O duende sentou-se pasmado. Olhou para todas e começou a ler:” raios partam,” “estúpido”, “não faço”, “vão passear”, “tenho mais que fazer”” c’um caneco”, etc., etc.

Tudo o que ía dizendo, enquanto trabalhava, estava ali no chão da sua loja. A sua resmunguice e aleivosia.

Rápido pegou na vassoura de giesta para as varrer. Porém, quanto mais varria, mais elas cresciam, cresciam. Estavam já com metade da sua altura. Refilou de novo, e outras pequeninas apareceram. Parou. O que fazer? O que dizer? Dizer? Nada, nada, senão… Só pensar, mas alto aí, pensamentos bons não fosse o caso de começarem a nascer também …. De boca fechada, apertando bem os lábios finos, para não sair mesmo nada, começou a ajeitar as palavras num montinho, assim bem redondinho. Viu que quando as tratava com meiguice elas ficavam moles, moles e, entorpeciam. E até se tinham tornado bonitas, tão brilhantes, com um sorriso nas faces., as suas palavras. Devagarinho, bem devagarinho com uma pontinha de meiguice colocou-as num cestinho bem redondinho. Não ía ali, deixá-las assim. Dormiam profundamente. Decidiu-se: Foi até ao seu quintalzinho de trevos onde os narcisos sorriam. Num cantinho bem debaixo da macieira florida, abriu uma cova que forrou de flores e folhas. Cheirava tão bem. Uma a uma deitou as suas palavras adormecidas. Tapou-as com mais flores e folhas. Deixou-as assim aconchegadinhas na terra.

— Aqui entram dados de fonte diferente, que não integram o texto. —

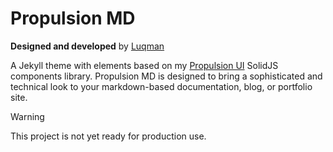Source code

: # Propulsion MD

**Designed and developed** by [Luqman](https://theluqmn.github.io)

A Jekyll theme with elements based on my [Propulsion UI](https://github.com/theluqmn/propulsion-ui) SolidJS components library. Propulsion MD is designed to bring a sophisticated and technical look to your markdown-based documentation, blog, or portfolio site.

> [!WARNING]
> This project is not yet ready for production use.
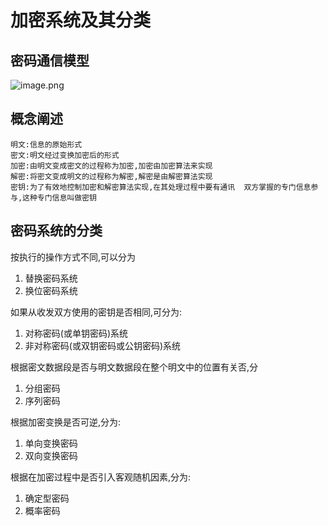 # 加密系统及其分类
## 密码通信模型
  
 ![image.png](http://wujiashuai.com/files/network_secrity/pictures/fiz4u2dgz2.png)
## 概念阐述
    明文:信息的原始形式  
    密文:明文经过变换加密后的形式  
    加密:由明文变成密文的过程称为加密,加密由加密算法来实现  
    解密:将密文变成明文的过程称为解密,解密是由解密算法实现  
    密钥:为了有效地控制加密和解密算法实现,在其处理过程中要有通讯  双方掌握的专门信息参与,这种专门信息叫做密钥
## 密码系统的分类
按执行的操作方式不同,可以分为  
1. 替换密码系统  
2. 换位密码系统  

如果从收发双方使用的密钥是否相同,可分为:  
1. 对称密码(或单钥密码)系统  
2. 非对称密码(或双钥密码或公钥密码)系统  

根据密文数据段是否与明文数据段在整个明文中的位置有关否,分  
1. 分组密码  
2. 序列密码  

根据加密变换是否可逆,分为:  
1. 单向变换密码  
2. 双向变换密码  

根据在加密过程中是否引入客观随机因素,分为:  
1. 确定型密码  
2. 概率密码
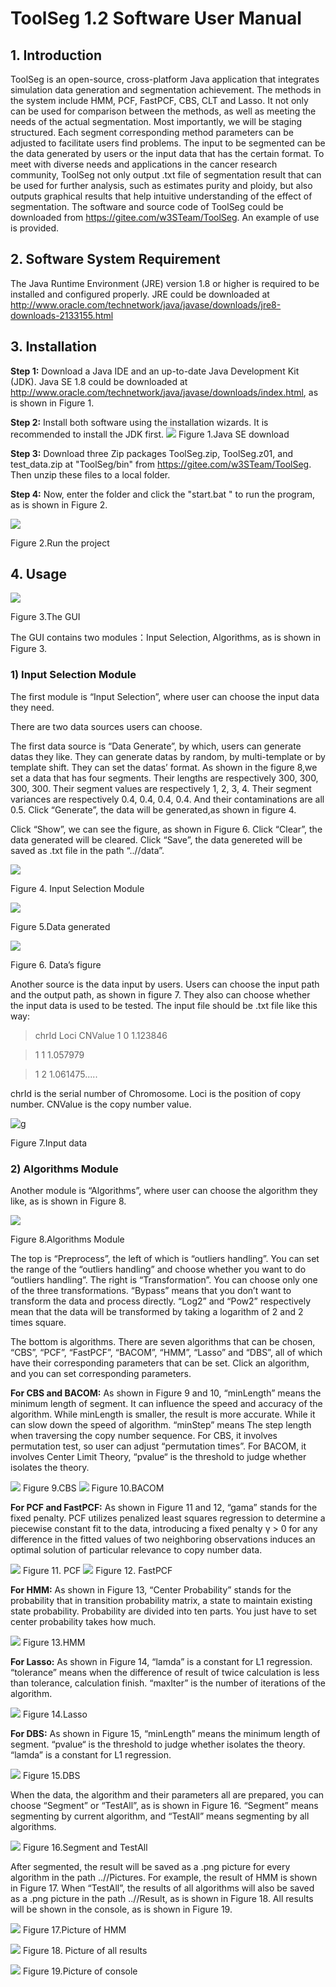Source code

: # ToolSeg 1.2 Software User Manual

## 1. Introduction

ToolSeg is an open-source, cross-platform Java application that integrates simulation data generation and segmentation achievement. The methods in the system include HMM, PCF, FastPCF, CBS, CLT and Lasso. It not only can be used for comparison between the methods, as well as meeting the needs of the actual segmentation. Most importantly, we will be staging structured. Each segment corresponding method parameters can be adjusted to facilitate users find problems. The input to be segmented can be the data generated by users or the input data that has the certain format. To meet with diverse needs and applications in the cancer research community, ToolSeg not only output .txt file of segmentation result that can be used for further analysis, such as estimates purity and ploidy, but also outputs graphical results that help intuitive understanding of the effect of segmentation. The software and source code of ToolSeg could be downloaded from <https://gitee.com/w3STeam/ToolSeg>. An example of use is provided.

## 2. Software System Requirement

The Java Runtime Environment (JRE) version 1.8 or higher is required to be
installed and configured properly. JRE could be downloaded at
<http://www.oracle.com/technetwork/java/javase/downloads/jre8-downloads-2133155.html>

## 3. Installation 

**Step 1:** Download a Java IDE and an up-to-date Java Development Kit (JDK).
Java SE 1.8 could be downloaded at
<http://www.oracle.com/technetwork/java/javase/downloads/index.html>, as is
shown in Figure 1.

**Step 2:** Install both software using the installation wizards. It is
recommended to install the JDK first.
![](media/Image1.png)
Figure 1.Java SE download

**Step 3:**  Download three Zip packages ToolSeg.zip, ToolSeg.z01, and test_data.zip at "ToolSeg/bin" from <https://gitee.com/w3STeam/ToolSeg>. Then unzip these files to a local folder.

**Step 4:** Now, enter the folder and click the "start.bat " to run the program, as is shown in
Figure 2.

![](media/Image2.png)

Figure 2.Run the project

## 4. Usage 

![](media/Image3.png)

Figure 3.The GUI

The GUI contains two modules：Input Selection, Algorithms, as is shown in Figure 3.

### 1) Input Selection Module
The first module is “Input Selection”, where user can choose the input data they need.

There are two data sources users can choose.

The first data source is “Data Generate”, by which, users can generate datas
they like. They can generate datas by random, by multi-template or by
template shift. They can set the datas’ format. As shown in the figure 8,we
set a data that has four segments. Their lengths are respectively 300, 300,
300, 300. Their segment values are respectively 1, 2, 3, 4. Their segment
variances are respectively 0.4, 0.4, 0.4, 0.4. And their contaminations are
all 0.5. Click “Generate”, the data will be generated,as shown in figure 4.

Click “Show”, we can see the figure, as shown in Figure 6. Click “Clear”,
the data generated will be cleared. Click “Save”, the data genereted will be
saved as .txt file in the path “..//data”.

![](./media/image8.png)

Figure 4. Input Selection Module

![](./media/image9.png)

Figure 5.Data generated

![](./media/image10.png)

Figure 6. Data’s figure

Another source is the data input by users. Users can choose the input path
and the output path, as shown in figure 7. They also can choose whether the
input data is used to be tested. The input file should be .txt file like
this way:

>   chrId Loci CNValue 1 0 1.123846

>   1 1 1.057979

>   1 2 1.061475.....

chrId is the serial number of Chromosome. Loci is the position of copy
number. CNValue is the copy number value.

![g](media/a5f7312b657054664db3ca2c50c92300.png)

Figure 7.Input data

### 2)  Algorithms Module

Another module is “Algorithms”, where user can choose the algorithm they
like, as is shown in Figure 8.

![](media/66d0c79b437d8fb856bc66a295ed141d.png)

Figure 8.Algorithms Module

The top is “Preprocess”, the left of which is “outliers handling”. You can
set the range of the “outliers handling” and choose whether you want to do
“outliers handling”. The right is “Transformation”. You can choose only one
of the three transformations. “Bypass” means that you don’t want to
transform the data and process directly. “Log2” and “Pow2” respectively mean
that the data will be transformed by taking a logarithm of 2 and 2 times
square.

The bottom is algorithms. There are seven algorithms that can be chosen,
“CBS”, “PCF”, “FastPCF”, “BACOM”, “HMM”, “Lasso” and “DBS”, all of which
have their corresponding parameters that can be set. Click an algorithm, and
you can set corresponding parameters.

**For CBS and BACOM:** As shown in Figure 9 and 10, “minLength” means the
minimum length of segment. It can influence the speed and accuracy of the
algorithm. While minLength is smaller, the result is more accurate. While it can
slow down the speed of algorithm. “minStep” means The step length when
traversing the copy number sequence. For CBS, it involves permutation test, so
user can adjust “permutation times”. For BACOM, it involves Center Limit Theory,
“pvalue“ is the threshold to judge whether isolates the theory.

![](media/a6d71d8c3211d16131d5979b1d23ece2.png)
Figure 9.CBS
![](media/54c84470e88f7d8415eec24f0521628a.png)
Figure 10.BACOM

**For PCF and FastPCF:** As shown in Figure 11 and 12, “gama” stands for the
fixed penalty. PCF utilizes penalized least squares regression to determine a
piecewise constant fit to the data, introducing a fixed penalty γ \> 0 for any
difference in the fitted values of two neighboring observations induces an
optimal solution of particular relevance to copy number data.

![](media/9bc0e16598d63d20a781f12b5007fc23.png)
Figure 11. PCF 
![](media/3f1f405f80c2235ac3b0a01742448bf6.png)
Figure 12. FastPCF

**For HMM:** As shown in Figure 13, “Center Probability” stands for the
probability that in transition probability matrix, a state to maintain existing
state probability. Probability are divided into ten parts. You just have to set
center probability takes how much.

![](media/8328d95ce233f26972d54122dca38b5b.png)
Figure 13.HMM

**For Lasso:** As shown in Figure 14, “lamda” is a constant for L1 regression.
“tolerance” means when the difference of result of twice calculation is less
than tolerance, calculation finish. “maxIter” is the number of iterations of the
algorithm.

![](media/9a90a93238e2067025800a2aa023799d.png)
Figure 14.Lasso

**For DBS:** As shown in Figure 15, “minLength” means the minimum length of
segment. “pvalue“ is the threshold to judge whether isolates the theory. “lamda”
is a constant for L1 regression.

![](media/54f96151d2e5f3a025e4d565f54804f8.png)
Figure 15.DBS

When the data, the algorithm and their parameters all are prepared, you can
choose “Segment” or “TestAll”, as is shown in Figure 16. “Segment” means
segmenting by current algorithm, and “TestAll” means segmenting by all
algorithms.

![](media/107cb127f8a77aa09bf696abe5ea20dd.png)
Figure 16.Segment and TestAll

After segmented, the result will be saved as a .png picture for every
algorithm in the path ..//Pictures. For example, the result of HMM is shown
in Figure 17. When “TestAll”, the results of all algorithms will also be
saved as a .png picture in the path ..//Result, as is shown in Figure 18.
All results will be shown in the console, as is shown in Figure 19.

![](./media/image21.png)
Figure 17.Picture of HMM

![](./media/image22.png)
Figure 18. Picture of all results

![](./media/image23.png)
Figure 19.Picture of console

Os dias passaram, e as palavras não acordaram. Continuavam sorrindo rosadinhas no seu soninho.

Mayo, por esta altura já assobiava enquanto cosia os sapatinhos das fadas. A sua loja que anteriormente era escura e triste, tinha gora todo o santo dia o sol a bater-lhe, até tornando-se muito mais quentinha. Até o pintassilgo vinha trinar-lhe os bons-dias. Os outros duendes paravam, espreitavam e saudavam-no. Mayo respondia sempre:

- Um Feliz dia, meu Amigo!

E os outros respondiam-lhe sorrindo: - Para ti também, Mayo.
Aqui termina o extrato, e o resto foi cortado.